Air strike in Syria a warning to Iran: Biden
Asked what the message was from the air strike, Biden said: "You can't act with impunity."
"Be careful," he added, speaking in Houston during a tour of relief efforts after a huge winter storm in Texas.
Syria and Iran on Friday condemned the attack with Damascus calling it a "bad sign" from the new Biden administration and Tehran saying it would further destabilize the region.
Pentagon spokesman John Kirby said two F-15E "Strike Eagles" dropped seven precision-guided munitions on Thursday on facilities in eastern Syria used by the militias believed to be behind a spate of rocket attacks on US troops in Iraq.
White House Press Secretary Jen Psaki said Biden was sending "an unambiguous message."
"He's going to act to protect Americans and when threats are posed, he has the right to take an action at the time and in the manner of his choosing," Psaki said.
Secretary of State Antony Blinken said the administration wanted to make it "very, very clear - notably to Iran - that they cannot act with impunity against our people, our partners, our interests.
"And I think - and expect - that that message was clearly received," Blinken said.

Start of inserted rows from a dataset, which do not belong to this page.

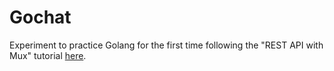 # Gochat

Experiment to practice Golang for the first time following the "REST API with Mux" tutorial [here](https://www.youtube.com/watch?v=SonwZ6MF5BE).
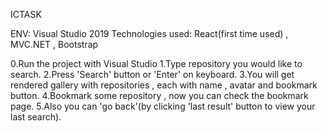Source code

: ICTASK 

ENV: Visual Studio 2019
Technologies used: React(first time used) , MVC.NET , Bootstrap

0.Run the project with Visual Studio
1.Type repository you would like to search.
2.Press 'Search' button or 'Enter' on keyboard.
3.You will get rendered gallery with repositories , each with name , avatar and bookmark button.
4.Bookmark some repository , now you can check the bookmark page.
5.Also you can 'go back'(by clicking 'last result' button to view your last search).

Syria condemned the strike as "cowardly American aggression."
"It is a bad sign regarding the policies of the new US administration which should adhere to international (norms)," the foreign ministry said.
The Iranian foreign ministry strongly condemned what it called "illegal attacks" that are a "clear violation of human rights and international law."

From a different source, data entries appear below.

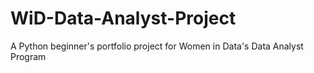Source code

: # WiD-Data-Analyst-Project
A Python beginner's portfolio project for Women in Data's Data Analyst Program

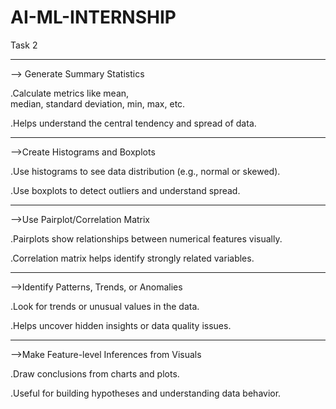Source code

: # AI-ML-INTERNSHIP
Task 2
____________________________________
--> Generate Summary Statistics

.Calculate metrics like mean,  
 median, standard deviation, min, 
 max, etc.

.Helps understand the central
 tendency and spread of data.
____________________________________
-->Create Histograms and Boxplots

.Use histograms to see data 
 distribution (e.g., normal or       skewed).

.Use boxplots to detect outliers     and understand spread.
____________________________________
-->Use Pairplot/Correlation Matrix

.Pairplots show relationships 
 between numerical features          visually.

.Correlation matrix helps identify   strongly related variables.
____________________________________
-->Identify Patterns, Trends, or       Anomalies

.Look for trends or unusual values   in the data.

.Helps uncover hidden insights or    data quality issues.
____________________________________
-->Make Feature-level Inferences 
   from Visuals

.Draw conclusions from charts and    plots.

.Useful for building hypotheses and  understanding data behavior.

The air strikes would lead to "intensifying military conflicts and further destabilize the region," the foreign ministry spokesman said.
The Syrian Observatory for Human Rights said at least 22 fighters from Iraq's state-sponsored Hashed Al-Shaabi paramilitary force were killed.
It said US warplanes hit three trucks loaded with munitions coming from Iraq near the Syrian border town of Albu Kamal and destroyed border posts of the Hashed, an umbrella group that includes small militias with ties to Iran.
Kirby said the Pentagon had received "preliminary details" about casualties but declined to release any figures.
He said nine "facilities" used by the militias were "totally destroyed" and two "partially destroyed."
It was the first US military action targeting such groups since Biden took office five weeks ago and came just as Washington had opened the door to resuming negotiations with Tehran over its nuclear program.
Kirby said the targeted location was used by Kataeb Hezbollah and Kataeb Sayyid Al-Shuhada, two Iraqi pro-Iran groups operating under the Hashed.
Kataeb Hezbollah said one of its fighters was killed and slammed the strike as a "heinous crime in violation of international law."
Kirby said Iraqi and Kurdish partners had provided intelligence that led to the identification of the groups behind the rocket attacks.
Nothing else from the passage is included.